*** Provided records ***

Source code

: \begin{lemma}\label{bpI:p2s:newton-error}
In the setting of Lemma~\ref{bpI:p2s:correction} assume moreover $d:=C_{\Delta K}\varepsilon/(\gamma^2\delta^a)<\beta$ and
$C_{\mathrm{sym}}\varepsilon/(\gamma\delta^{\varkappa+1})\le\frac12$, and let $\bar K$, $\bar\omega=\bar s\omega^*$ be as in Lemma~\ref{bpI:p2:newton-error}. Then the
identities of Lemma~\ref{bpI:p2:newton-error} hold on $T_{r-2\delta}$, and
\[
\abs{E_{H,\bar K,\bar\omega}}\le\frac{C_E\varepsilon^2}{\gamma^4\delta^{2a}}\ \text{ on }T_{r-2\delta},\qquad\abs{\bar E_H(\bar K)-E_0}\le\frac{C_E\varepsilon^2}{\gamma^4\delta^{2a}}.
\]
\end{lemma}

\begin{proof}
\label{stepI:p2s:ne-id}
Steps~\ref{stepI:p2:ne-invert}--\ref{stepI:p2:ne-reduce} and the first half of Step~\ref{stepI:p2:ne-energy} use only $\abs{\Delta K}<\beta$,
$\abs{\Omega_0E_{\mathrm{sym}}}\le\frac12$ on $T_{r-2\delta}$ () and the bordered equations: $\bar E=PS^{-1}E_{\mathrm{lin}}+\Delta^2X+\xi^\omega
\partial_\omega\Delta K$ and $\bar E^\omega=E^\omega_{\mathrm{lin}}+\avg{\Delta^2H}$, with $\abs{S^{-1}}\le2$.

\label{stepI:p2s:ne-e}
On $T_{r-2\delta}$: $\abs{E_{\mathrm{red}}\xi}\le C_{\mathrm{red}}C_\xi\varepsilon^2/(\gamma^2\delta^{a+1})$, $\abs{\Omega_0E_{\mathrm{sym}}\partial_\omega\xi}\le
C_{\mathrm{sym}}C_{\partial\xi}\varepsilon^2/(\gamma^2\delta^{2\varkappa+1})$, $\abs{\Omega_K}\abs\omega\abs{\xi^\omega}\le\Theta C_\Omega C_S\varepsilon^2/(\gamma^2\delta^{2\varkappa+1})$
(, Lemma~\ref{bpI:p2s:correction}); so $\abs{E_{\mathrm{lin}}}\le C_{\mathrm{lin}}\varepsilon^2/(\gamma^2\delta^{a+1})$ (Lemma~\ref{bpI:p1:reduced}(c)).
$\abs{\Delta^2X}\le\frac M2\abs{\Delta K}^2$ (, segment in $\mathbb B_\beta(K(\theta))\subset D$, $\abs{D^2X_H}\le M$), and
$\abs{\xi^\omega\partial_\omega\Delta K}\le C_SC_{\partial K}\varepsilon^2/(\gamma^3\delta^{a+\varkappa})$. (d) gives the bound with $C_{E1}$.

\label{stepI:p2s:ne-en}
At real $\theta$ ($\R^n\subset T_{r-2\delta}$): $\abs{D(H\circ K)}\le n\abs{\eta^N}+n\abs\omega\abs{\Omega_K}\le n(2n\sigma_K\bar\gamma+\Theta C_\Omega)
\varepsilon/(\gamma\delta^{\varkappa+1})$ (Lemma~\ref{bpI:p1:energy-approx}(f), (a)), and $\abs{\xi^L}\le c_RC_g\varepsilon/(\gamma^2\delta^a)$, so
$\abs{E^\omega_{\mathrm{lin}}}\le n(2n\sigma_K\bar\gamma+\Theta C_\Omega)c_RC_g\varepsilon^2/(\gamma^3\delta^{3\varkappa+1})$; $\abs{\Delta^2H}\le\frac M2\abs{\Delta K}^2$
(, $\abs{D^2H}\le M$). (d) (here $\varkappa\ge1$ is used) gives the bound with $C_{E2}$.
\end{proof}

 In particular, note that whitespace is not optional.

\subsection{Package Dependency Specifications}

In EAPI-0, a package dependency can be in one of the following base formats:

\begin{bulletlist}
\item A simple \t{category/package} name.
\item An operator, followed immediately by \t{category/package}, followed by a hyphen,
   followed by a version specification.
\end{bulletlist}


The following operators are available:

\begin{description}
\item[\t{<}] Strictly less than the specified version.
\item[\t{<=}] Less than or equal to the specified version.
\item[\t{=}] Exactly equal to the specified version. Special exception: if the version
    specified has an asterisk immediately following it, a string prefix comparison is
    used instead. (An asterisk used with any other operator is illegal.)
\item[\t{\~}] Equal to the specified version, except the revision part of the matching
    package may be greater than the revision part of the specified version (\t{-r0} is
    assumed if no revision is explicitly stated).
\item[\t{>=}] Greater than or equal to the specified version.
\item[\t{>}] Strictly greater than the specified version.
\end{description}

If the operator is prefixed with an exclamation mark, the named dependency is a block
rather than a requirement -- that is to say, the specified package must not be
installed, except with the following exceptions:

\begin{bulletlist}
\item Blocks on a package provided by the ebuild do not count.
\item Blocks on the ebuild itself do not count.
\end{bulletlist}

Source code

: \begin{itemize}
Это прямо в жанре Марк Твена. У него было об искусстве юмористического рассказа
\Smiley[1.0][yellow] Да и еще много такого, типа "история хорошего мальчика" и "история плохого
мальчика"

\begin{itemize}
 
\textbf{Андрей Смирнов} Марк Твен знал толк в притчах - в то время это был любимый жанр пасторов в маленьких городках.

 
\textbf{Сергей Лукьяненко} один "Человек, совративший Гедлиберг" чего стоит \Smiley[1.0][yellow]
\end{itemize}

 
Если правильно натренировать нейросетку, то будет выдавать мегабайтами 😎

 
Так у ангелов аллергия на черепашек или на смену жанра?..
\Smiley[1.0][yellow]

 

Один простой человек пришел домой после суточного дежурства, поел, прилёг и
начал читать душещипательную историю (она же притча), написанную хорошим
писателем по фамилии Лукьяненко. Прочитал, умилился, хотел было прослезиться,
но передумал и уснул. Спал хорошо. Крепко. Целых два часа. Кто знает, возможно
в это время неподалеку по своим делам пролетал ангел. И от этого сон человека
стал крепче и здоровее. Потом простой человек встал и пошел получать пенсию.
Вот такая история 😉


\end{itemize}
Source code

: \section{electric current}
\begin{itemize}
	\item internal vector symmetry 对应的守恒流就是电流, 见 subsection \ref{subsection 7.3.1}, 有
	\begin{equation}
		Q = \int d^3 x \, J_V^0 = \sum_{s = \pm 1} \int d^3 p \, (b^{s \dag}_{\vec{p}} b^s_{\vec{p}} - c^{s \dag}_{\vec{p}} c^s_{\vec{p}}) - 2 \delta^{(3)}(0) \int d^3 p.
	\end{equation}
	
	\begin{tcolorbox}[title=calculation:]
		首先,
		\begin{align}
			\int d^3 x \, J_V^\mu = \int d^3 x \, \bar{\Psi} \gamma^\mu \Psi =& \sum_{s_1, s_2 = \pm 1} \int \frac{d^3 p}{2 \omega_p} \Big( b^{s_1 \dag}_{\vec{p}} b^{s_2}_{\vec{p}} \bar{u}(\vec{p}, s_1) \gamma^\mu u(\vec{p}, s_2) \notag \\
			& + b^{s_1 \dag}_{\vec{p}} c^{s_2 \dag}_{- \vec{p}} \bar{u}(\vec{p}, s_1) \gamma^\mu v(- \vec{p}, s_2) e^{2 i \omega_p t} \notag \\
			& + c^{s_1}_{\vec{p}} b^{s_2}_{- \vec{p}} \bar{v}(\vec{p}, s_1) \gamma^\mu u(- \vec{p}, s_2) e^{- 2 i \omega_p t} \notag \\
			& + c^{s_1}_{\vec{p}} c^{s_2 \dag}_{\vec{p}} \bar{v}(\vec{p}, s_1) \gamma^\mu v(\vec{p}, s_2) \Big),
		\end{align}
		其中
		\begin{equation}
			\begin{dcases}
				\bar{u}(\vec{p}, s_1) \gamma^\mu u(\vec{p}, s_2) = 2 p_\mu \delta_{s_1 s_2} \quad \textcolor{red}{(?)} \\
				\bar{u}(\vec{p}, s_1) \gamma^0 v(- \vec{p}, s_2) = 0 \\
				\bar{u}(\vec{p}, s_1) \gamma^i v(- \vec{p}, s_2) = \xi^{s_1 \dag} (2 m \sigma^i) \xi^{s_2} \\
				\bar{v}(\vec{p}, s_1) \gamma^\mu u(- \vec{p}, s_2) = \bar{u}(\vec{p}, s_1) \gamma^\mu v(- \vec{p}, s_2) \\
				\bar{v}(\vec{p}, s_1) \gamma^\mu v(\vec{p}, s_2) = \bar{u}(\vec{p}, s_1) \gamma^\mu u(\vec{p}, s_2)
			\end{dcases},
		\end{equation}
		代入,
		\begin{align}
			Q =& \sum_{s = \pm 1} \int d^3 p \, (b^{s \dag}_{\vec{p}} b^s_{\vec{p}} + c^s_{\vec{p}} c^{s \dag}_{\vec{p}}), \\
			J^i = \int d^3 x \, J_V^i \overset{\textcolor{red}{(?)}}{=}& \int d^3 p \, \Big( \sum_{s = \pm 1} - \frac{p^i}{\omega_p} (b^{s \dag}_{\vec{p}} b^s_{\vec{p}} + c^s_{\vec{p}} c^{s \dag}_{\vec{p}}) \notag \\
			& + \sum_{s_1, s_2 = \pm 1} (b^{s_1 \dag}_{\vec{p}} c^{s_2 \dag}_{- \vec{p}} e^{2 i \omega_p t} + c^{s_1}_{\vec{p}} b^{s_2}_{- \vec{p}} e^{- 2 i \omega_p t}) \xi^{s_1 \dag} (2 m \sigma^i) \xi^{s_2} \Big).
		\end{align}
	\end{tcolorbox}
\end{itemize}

*** End of Provided records ***

Assignment:
Your answer should be one number: how many lines in the material above contain the string "textcolor".

Output of the task:
2